Le pâtissier vient, lui aussi, d’être au cœur d’une polémique après qu’une nouvelle adresse liégeoise a laissé planer le doute sur la provenance de ses tartes au riz. «Nous avons décliné sa proposition de vendre nos tartes à Liège ; ils se sont alors tournés vers notre voisin tout en utilisant les photos de nos huitièmes de tarte pour faire la promotion de la leur. Beaucoup de clients nous ont téléphoné pour nous faire part de leur déception gustative après avoir acheté de la tarte en croyant que c’était la nôtre.»

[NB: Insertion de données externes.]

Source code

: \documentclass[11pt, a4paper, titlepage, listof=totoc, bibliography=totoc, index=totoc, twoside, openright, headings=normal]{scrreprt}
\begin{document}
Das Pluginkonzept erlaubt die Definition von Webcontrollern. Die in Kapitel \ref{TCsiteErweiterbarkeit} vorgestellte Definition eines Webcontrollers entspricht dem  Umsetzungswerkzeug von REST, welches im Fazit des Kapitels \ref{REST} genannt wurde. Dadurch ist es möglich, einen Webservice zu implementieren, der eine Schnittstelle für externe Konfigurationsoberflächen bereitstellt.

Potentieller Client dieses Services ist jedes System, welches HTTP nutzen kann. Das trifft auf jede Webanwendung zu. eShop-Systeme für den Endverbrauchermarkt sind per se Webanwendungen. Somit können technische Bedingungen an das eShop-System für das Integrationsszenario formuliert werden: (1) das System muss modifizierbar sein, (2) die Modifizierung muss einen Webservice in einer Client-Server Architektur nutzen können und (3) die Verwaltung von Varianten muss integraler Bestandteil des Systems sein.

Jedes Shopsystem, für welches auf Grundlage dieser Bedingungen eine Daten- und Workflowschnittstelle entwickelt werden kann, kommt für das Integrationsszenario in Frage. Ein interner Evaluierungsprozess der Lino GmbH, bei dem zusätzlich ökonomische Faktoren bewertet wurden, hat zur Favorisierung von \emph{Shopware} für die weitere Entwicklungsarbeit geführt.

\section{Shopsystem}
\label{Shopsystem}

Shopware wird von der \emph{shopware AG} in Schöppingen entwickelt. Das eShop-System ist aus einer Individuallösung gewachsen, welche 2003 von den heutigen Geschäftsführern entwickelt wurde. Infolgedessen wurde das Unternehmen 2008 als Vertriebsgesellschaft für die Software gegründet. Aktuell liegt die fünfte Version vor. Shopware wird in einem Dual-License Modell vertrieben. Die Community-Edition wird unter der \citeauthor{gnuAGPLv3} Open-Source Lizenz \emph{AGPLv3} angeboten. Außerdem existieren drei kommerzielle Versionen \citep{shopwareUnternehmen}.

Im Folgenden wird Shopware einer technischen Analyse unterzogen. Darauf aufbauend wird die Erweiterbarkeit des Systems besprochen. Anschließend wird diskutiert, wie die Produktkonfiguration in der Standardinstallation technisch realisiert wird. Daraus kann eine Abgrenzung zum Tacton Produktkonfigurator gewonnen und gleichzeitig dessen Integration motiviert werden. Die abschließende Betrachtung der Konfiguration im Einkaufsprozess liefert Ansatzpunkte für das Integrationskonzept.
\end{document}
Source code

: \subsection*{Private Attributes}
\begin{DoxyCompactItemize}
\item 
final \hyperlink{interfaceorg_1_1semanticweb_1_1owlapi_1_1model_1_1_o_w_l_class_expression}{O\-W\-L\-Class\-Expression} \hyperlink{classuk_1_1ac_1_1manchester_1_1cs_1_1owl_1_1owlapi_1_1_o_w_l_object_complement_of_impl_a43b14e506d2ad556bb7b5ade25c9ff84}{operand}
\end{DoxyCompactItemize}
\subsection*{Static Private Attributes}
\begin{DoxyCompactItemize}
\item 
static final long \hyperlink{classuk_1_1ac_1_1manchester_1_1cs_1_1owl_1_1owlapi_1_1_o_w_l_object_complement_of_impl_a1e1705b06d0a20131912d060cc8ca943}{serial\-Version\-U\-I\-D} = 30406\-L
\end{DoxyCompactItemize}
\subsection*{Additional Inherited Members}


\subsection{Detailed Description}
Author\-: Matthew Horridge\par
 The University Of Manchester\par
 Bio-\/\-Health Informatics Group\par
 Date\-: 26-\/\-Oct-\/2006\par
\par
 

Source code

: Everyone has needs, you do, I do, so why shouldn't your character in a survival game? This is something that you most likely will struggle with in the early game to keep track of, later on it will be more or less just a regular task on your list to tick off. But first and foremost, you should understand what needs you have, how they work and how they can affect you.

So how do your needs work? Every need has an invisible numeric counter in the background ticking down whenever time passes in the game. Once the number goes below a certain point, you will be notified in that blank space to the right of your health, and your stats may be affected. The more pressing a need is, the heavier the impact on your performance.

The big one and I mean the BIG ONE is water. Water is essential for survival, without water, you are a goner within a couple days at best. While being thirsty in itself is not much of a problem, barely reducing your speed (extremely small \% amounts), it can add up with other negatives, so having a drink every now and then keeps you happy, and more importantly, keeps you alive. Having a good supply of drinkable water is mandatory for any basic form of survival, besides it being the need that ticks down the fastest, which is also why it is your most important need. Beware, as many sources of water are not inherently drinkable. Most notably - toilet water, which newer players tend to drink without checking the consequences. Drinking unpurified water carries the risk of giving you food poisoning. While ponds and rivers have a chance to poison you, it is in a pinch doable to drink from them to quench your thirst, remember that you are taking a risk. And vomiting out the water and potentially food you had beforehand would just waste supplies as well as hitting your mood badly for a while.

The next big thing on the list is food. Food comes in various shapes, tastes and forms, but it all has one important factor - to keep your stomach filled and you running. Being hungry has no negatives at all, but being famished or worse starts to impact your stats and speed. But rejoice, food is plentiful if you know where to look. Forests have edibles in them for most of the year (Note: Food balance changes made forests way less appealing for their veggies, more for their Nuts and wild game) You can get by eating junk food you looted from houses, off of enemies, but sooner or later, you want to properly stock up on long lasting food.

Le secret d’une tarte au riz réussie? Pour la deuxième génération du Vieux Tancrémont, il s’agit de privilégier des produits frais, «du lait issu directement de la ferme» par exemple, de réaliser le riz au lait sans le brûler, mais aussi d’adapter la cuisson au four à la taille de la tarte. Et si, pour de nombreux Belges, la tarte au riz évoque le goûter dominical accompagné du traditionnel café chez les grands-parents, pour Didier Van Hamme, il serait dommage de la cantonner à ce seul moment de la journée. «On peut aussi bien en manger en dessert qu’au petit déjeuner, c’est un mets qu’on consomme à n’importe quelle occasion.» Un vilain défaut, la gourmandise? Parfois, il en va de la préservation du patrimoine.
Le plat revisité de…
Formée à l’art de la pâtisserie dans les cuisines londoniennes du célèbre Ottolenghi, Mélanie Kuta a réussi une savoureuse reconversion après une première carrière dans l’édition. Si la jeune femme a construit son succès étape par étape, un entremets délicat après l’autre, c’est avec appétit qu’elle évoque la tarte au riz, indissociable des dimanches chez sa belle-famille: «Mes beaux-parents commandaient toujours une tarte pour 25, alors qu’on était six à table, ainsi on repartait en kot avec des parts pour toute la semaine.» Une anecdote à la hauteur de l’image conviviale du plat dont Mélanie, alias Mimi Pâtisserie, souligne le côté délicieusement régressif. «Tout qui a 30 ans ou plus l’a trouvé à la table du goûter en grandissant», sourit celle pour qui le «quatre heures» se prête mieux à la dégustation que le dessert, «parce qu’il faut avoir de la place dans l’estomac, c’est un repas en soi». Une gourmandise consistante qui se mange forcément à température ambiante: «Si elle sort du frigo et qu’elle ne dégouline pas quand on la tranche, pour moi, ce n’est pas une véritable tarte au riz», assure Mélanie. Elle ajoute que le riz au lait, idéalement réalisé maison, doit former une petite couche «presque à la limite du brûlé». Du reste, toutes les fantaisies sont permises. Mélanie se plaît, par exemple, à l’assortir de fruits, comme dans la variante limbourgeoise aux cerises, et y ajoute dès lors des abricots. C’est mamy qui sera surprise!